Aprire il proprio profilo e scoprire che un singolo non è più disponibile è una situazione seria, ma non sempre definitiva. La rimozione può dipendere da un controllo della piattaforma, da una segnalazione sui diritti, da metadati incoerenti, da un problema contrattuale o da una richiesta inviata dal distributore. La prima regola è evitare una nuova pubblicazione impulsiva: prima bisogna capire chi ha disposto la rimozione e con quale motivazione.
Parti dalla comunicazione ufficiale
Controlla l’email associata al distributore, il pannello delle pubblicazioni e le notifiche ricevute. Spotify normalmente gestisce il catalogo attraverso i distributori, quindi il primo interlocutore è il soggetto che ha consegnato il master. Chiedi il codice del caso, la motivazione completa e l’eventuale procedura di contestazione.
Non affidarti a messaggi informali o a screenshot isolati. Conserva email, report, licenze, contratti, ricevute dei servizi promozionali e documenti che dimostrano la titolarità del master. Se la segnalazione riguarda un sample, una base o un beat, prepara anche la relativa licenza.
Controlla metadati e titolarità
Verifica titolo, nome artista, featuring, autori, etichetta, copyright, codice ISRC e UPC. Una nuova versione con dati discordanti può essere interpretata come un duplicato o rendere più complesso ricongiungere ascolti e playlist. Se la registrazione è la stessa, l’ISRC originario è un elemento importante da preservare, salvo indicazioni diverse del distributore.
- conferma di possedere o poter utilizzare master, testo, composizione e artwork;
- controlla che non siano stati usati nomi, immagini o marchi senza autorizzazione;
- verifica licenze di beat, sample e contenuti generati o modificati da terzi;
- confronta i dati inviati con quelli presenti negli archivi precedenti.
Se viene contestata attività artificiale
Chiedi al distributore quali periodi e mercati sono coinvolti. Interrompi campagne opache, servizi che garantiscono stream e inserimenti non verificabili. Raccogli le fatture e le comunicazioni dei fornitori utilizzati: servono per dimostrare quali attività sono state commissionate e per individuare eventuali fonti anomale.
Nel reclamo descrivi in modo lineare la promozione svolta, allega i documenti richiesti e indica le misure adottate. Evita risposte aggressive o generiche. Una ricostruzione precisa aumenta la possibilità che il caso venga valutato correttamente.

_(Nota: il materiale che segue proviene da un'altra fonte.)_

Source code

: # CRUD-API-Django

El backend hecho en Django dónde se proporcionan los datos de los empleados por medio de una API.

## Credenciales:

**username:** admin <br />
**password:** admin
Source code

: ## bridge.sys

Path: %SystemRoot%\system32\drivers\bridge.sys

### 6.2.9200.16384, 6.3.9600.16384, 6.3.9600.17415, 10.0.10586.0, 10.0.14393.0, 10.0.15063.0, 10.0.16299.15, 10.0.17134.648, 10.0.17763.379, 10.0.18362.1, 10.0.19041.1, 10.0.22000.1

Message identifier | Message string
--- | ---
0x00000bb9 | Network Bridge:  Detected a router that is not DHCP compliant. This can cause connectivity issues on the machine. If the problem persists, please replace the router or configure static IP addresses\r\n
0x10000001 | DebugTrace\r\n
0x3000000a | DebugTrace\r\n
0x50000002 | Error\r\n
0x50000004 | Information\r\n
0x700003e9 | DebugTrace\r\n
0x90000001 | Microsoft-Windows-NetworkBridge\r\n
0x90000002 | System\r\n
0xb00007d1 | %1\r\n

Ripubblicare senza perdere tutto
Se il distributore autorizza una nuova consegna, usa lo stesso file audio e, quando appropriato, lo stesso ISRC. Mantieni coerenti titolo e artisti. Non è possibile garantire il recupero di playlist, conteggi e collegamenti, perché la decisione dipende dai sistemi della piattaforma; tuttavia una consegna coerente riduce il rischio di creare una pubblicazione completamente scollegata.

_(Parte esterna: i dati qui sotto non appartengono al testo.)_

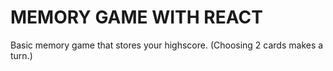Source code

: # MEMORY GAME WITH REACT
Basic memory game that stores your highscore. (Choosing 2 cards makes a turn.)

Prima del nuovo invio chiedi conferma scritta al distributore. Se il problema riguarda i diritti, risolvilo alla fonte: ripubblicare senza aver chiarito la titolarità può causare una seconda rimozione e ulteriori conseguenze sull’account.

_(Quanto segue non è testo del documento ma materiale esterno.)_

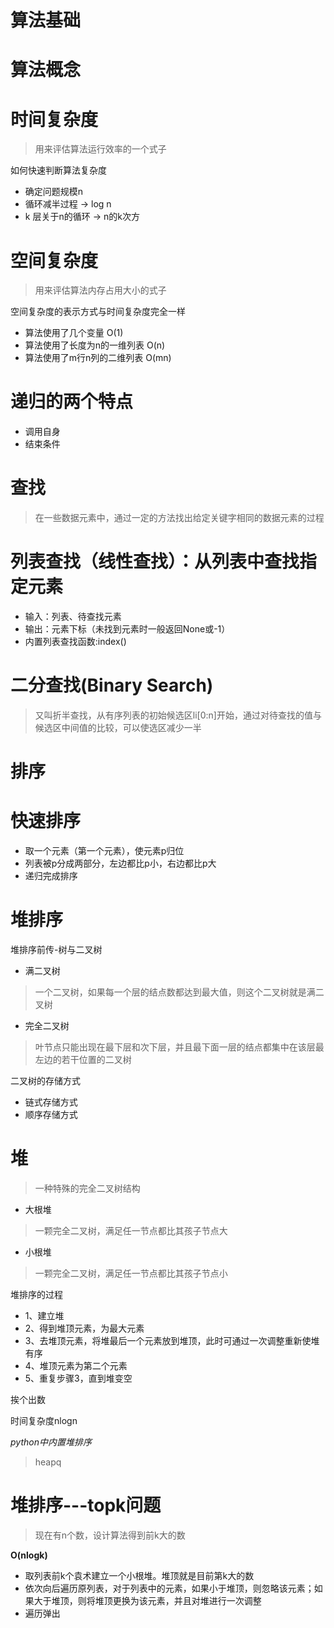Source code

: # 算法基础

# 算法概念

# 时间复杂度
> 用来评估算法运行效率的一个式子

如何快速判断算法复杂度

- 确定问题规模n
- 循环减半过程 -> log n
- k 层关于n的循环 -> n的k次方

# 空间复杂度
> 用来评估算法内存占用大小的式子

空间复杂度的表示方式与时间复杂度完全一样

- 算法使用了几个变量 O(1)
- 算法使用了长度为n的一维列表 O(n)
- 算法使用了m行n列的二维列表 O(mn)

# 递归的两个特点

- 调用自身
- 结束条件

# 查找
> 在一些数据元素中，通过一定的方法找出给定关键字相同的数据元素的过程

# 列表查找（线性查找）：从列表中查找指定元素
- 输入：列表、待查找元素
- 输出：元素下标（未找到元素时一般返回None或-1）
- 内置列表查找函数:index()

# 二分查找(Binary Search)
> 又叫折半查找，从有序列表的初始候选区li[0:n]开始，通过对待查找的值与候选区中间值的比较，可以使选区减少一半

# 排序

# 快速排序
- 取一个元素（第一个元素），使元素p归位
- 列表被p分成两部分，左边都比p小，右边都比p大
- 递归完成排序

# 堆排序

堆排序前传-树与二叉树

- 满二叉树
> 一个二叉树，如果每一个层的结点数都达到最大值，则这个二叉树就是满二叉树

- 完全二叉树
> 叶节点只能出现在最下层和次下层，并且最下面一层的结点都集中在该层最左边的若干位置的二叉树

二叉树的存储方式

- 链式存储方式
- 顺序存储方式

# 堆
> 一种特殊的完全二叉树结构

- 大根堆
> 一颗完全二叉树，满足任一节点都比其孩子节点大
- 小根堆
> 一颗完全二叉树，满足任一节点都比其孩子节点小

堆排序的过程

- 1、建立堆
- 2、得到堆顶元素，为最大元素
- 3、去堆顶元素，将堆最后一个元素放到堆顶，此时可通过一次调整重新使堆有序
- 4、堆顶元素为第二个元素
- 5、重复步骤3，直到堆变空

挨个出数

时间复杂度nlogn

*python中内置堆排序*
> heapq

# 堆排序---topk问题
> 现在有n个数，设计算法得到前k大的数

**O(nlogk)**

- 取列表前k个袁术建立一个小根堆。堆顶就是目前第k大的数
- 依次向后遍历原列表，对于列表中的元素，如果小于堆顶，则忽略该元素；如果大于堆顶，则将堆顶更换为该元素，并且对堆进行一次调整
- 遍历弹出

E le royalty già maturate?
I compensi possono essere rendicontati, sospesi o rettificati a seconda della causa della rimozione e delle condizioni contrattuali. Richiedi un prospetto dettagliato e non confondere un ritardo contabile con una perdita definitiva. In presenza di somme rilevanti o di una contestazione sui diritti, è prudente rivolgersi a un consulente legale o amministrativo specializzato in musica.
Prevenire è parte della promozione
Scegli distributori trasparenti, limita gli accessi agli account, attiva l’autenticazione a due fattori e conserva un archivio di master, artwork, licenze e metadati. Valuta i partner promozionali in base ai metodi dichiarati, non alle promesse numeriche. Una campagna seria costruisce pubblico e attenzione senza mettere a rischio il catalogo.